Okay, there’s a lot going on here, but one of the things that isn’t going on here is a lot of Superman action. We spend a huge amount of this issue watching Superman getting his ass kicked in interesting ways – and by “interesting,” I mean he gets his ass kicked while he’s a baby, a lion, and a giant bug. Sure, he gets one or two heroic poses in the issue, but when it comes to actual superhero action, this is pretty lean… and what Superman action we do get is generally wrapped in hallucinatory imagery and cartoony iconography. When it comes to actual heroics, hell; the bad guy gets beat by a bunch of people saying their names backwards in public, and that’s only heroic if you go by Bob Bojwolb. Metropolis is a major American city guys; in the real world, you’d get everyone screaming their names backwards and one douchebag screeching, “Baba Booey! Howard Stern’s penis!” and we’d all die like pigs in a Fifth Dimensional chute.

Morrison spent as much time in this issue demonstrating the weird perceptions and motivations of beings from the Fifth Dimension as he did on Superman, which is fine if you’ve ever had any kind of burning urge to walking Mxyzpltk’s pointy clown shoes… but then again, who has? Sure, I suppose it’s kind of interesting that someone from a couple dimensions up might attack only once while we perceive it as happening over multiple times, or that he might have to suffer knowing that he will be doomed to lose in the future as present knowledge, but it’s only interesting if you have some kind of real Mxyzpltk fixation, or perhaps a peyote habit. It is intellectually interesting, but not enough to make a really exciting or compelling comic book.

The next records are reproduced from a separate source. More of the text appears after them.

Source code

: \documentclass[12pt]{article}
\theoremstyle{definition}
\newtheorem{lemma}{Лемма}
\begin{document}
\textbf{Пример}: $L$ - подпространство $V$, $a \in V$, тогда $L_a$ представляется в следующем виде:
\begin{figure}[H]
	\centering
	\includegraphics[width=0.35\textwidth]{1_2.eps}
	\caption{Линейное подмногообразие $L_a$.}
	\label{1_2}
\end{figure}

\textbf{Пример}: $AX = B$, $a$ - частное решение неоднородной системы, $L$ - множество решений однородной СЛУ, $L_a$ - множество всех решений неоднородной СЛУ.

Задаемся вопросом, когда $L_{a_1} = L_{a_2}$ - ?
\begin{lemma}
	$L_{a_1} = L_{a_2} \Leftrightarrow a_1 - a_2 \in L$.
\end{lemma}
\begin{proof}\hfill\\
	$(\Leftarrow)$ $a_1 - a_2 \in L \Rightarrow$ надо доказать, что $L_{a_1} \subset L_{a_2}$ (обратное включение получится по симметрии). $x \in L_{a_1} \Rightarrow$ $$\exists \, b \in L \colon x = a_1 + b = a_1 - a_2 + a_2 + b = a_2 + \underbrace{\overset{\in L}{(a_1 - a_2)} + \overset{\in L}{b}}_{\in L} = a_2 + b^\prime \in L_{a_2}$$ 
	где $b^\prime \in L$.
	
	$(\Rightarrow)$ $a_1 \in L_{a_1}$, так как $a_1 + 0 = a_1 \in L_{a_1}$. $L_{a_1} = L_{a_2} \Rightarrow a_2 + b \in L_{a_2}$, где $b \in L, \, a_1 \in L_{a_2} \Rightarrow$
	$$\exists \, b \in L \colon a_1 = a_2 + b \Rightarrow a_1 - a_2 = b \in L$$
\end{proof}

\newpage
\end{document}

And then there’s the final message: that Superman is someone who will do the impossible for us, and who is the inspiration for humanity to be the best it can be. Okay, great, except Morrison has been hammering this theme home in his Superman stories since 1999 (and he just ain’t gonna do it better than he did in All-Star Superman), so it’s not like this is some new and groundbreaking theme. And not only that, Morrison delivers it in a way that’s pretty much on-the-nose here. He has a kid flat-out say that Superman does things because they’re impossible, and he has Superman give someone the Unified Field Theory, the “one thing [that] will change the world.” Between that, and the opening sequence where Morrison himself, via a caption, just comes out and says what’s happening is, “nothing less than a new American mythology,” and this whole thing reeks of some Very Important Message on Morrison’s part. But this is not a new observation, and considering Superman’s greatest triumph in the issue is to get a bunch of Americans to stand around chanting gibberish, it’s a Very Important Message upon which the story just doesn’t deliver.

Rags Morales’ art is pretty solid for this issue, but in a lot of ways, he’s given a task that is almost impossible. What happens in this story is so all over the place that it would be almost impossible for any artist to really visually tell the story in any coherent way. Let’s just say that, through no real fault on the part of Morales, this book utterly fails the old, “read it without reading the words and see if you can still tell what’s going on” test. But still, Morales delivers exemplary facial expressions (although Superman’s grin on the final page looks like he’s busily filling his Kryptonian Battle Armor with fresh jizz), and, considering Morales is called upon to draw everything from Fifth Dimensional cartoony imps to Superman with a lion head, he shows a lot of range in the issue.

Grant Morrison has had eighteen issues of Action Comics to try to make another grand statement about Superman… but this one falls a little short. We spend a lot more time with Mr. Mxyzpltk and his buddies than we do with Superman, all to wind up hearing that Superman is an inspiration to Americans. Again. Action Comics #18 has a message to deliver, and Morrison makes sure we hear it, regardless of whether or not the story tells it on its own. It’s sure as hell no All-Star Superman, and while I can appreciate that Morrison was at least trying to shoot for the moon with his run, I think I’m ready for some new blood on this book.